Note

This is a community plugin, an external project maintained by its respective author. Community plugins are not part of FiftyOne core and may change independently. Please review each plugin’s documentation and license before use.

GitHub Repo

ColPali v1.3 for FiftyOne#

ColPali Multi-Query Demo

Integration of ColPali v1.3 (merged) as a FiftyOne Zoo Model for visual document retrieval.

Overview#

ColPali is a Vision Language Model based on PaliGemma-3B that generates ColBERT-style multi-vector representations for efficient document retrieval. This integration adapts ColPali for use with FiftyOne’s embedding and similarity infrastructure.

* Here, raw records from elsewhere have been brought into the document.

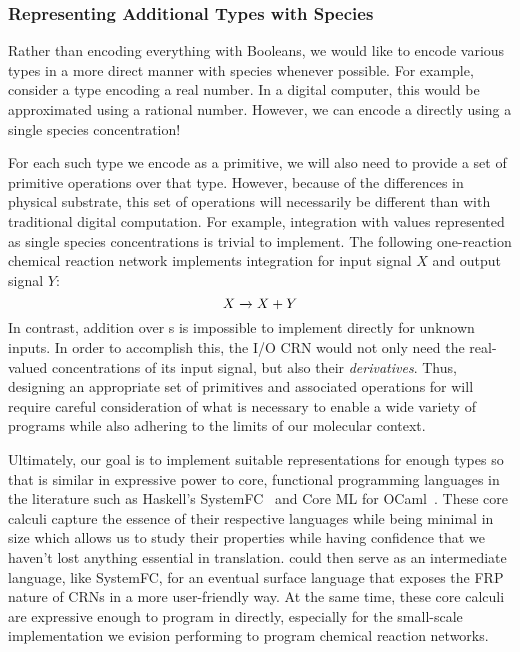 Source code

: \subsubsection{Representing Additional Types with Species}
Rather than encoding everything with Booleans, we would like to encode various types in a more direct manner with species whenever possible.
For example, consider a  type encoding a real number.
In a digital computer, this would be approximated using a rational number.
However, we can encode a  directly using a single species concentration!

For each such type we encode as a primitive, we will also need to provide a set of primitive operations over that type.
However, because of the differences in physical substrate, this set of operations will necessarily be different than with traditional digital computation.
For example, integration with  values represented as single species concentrations is trivial to implement.
The following one-reaction chemical reaction network implements integration for input signal \( X \) and output signal \( Y \):
\[
  X \xrightarrow{} X + Y
\]
In contrast, addition over s is impossible to implement directly for unknown inputs.
In order to accomplish this, the I/O CRN would not only need the real-valued concentrations of its input signal, but also their \emph{derivatives}.
Thus, designing an appropriate set of primitives and associated operations for \reactamole{} will require careful consideration of what is necessary to enable a wide variety of programs while also adhering to the limits of our molecular context.

Ultimately, our goal is to implement suitable representations for enough types so that \reactamole is similar in expressive power to core, functional programming languages in the literature such as Haskell's SystemFC~\cite{weirich:2013:fc} and Core ML for OCaml~\cite{remy:2001:ocaml}.
These core calculi capture the essence of their respective languages while being minimal in size which allows us to study their properties while having confidence that we haven't lost anything essential in translation.
\reactamole could then serve as an intermediate language, like SystemFC, for an eventual surface language that exposes the FRP nature of CRNs in a more user-friendly way.
At the same time, these core calculi are expressive enough to program in directly, especially for the small-scale implementation we evision performing to program chemical reaction networks.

Deviations from Native Implementation#

The Challenge#

ColPali natively produces variable-length multi-vector embeddings:

  • Images: (1031 vectors, 128 dims) per document

  • Queries: (19 vectors, 128 dims) per text query

These variable-length embeddings are incompatible with FiftyOne’s standard similarity infrastructure, which requires fixed-dimension vectors.

Our Solution: Two-Stage Compression#

Stage 1: Token Pooling (Intelligent Compression)#

We use ColPali’s built-in HierarchicalTokenPooler with pool_factor=3:

  • Images: (1031, 128) → (~344, 128)

  • Queries: (19, 128) → (~6, 128)

  • Performance: Retains ~97.8% of native ColPali accuracy

  • Benefit: Removes redundant patches (e.g., white backgrounds)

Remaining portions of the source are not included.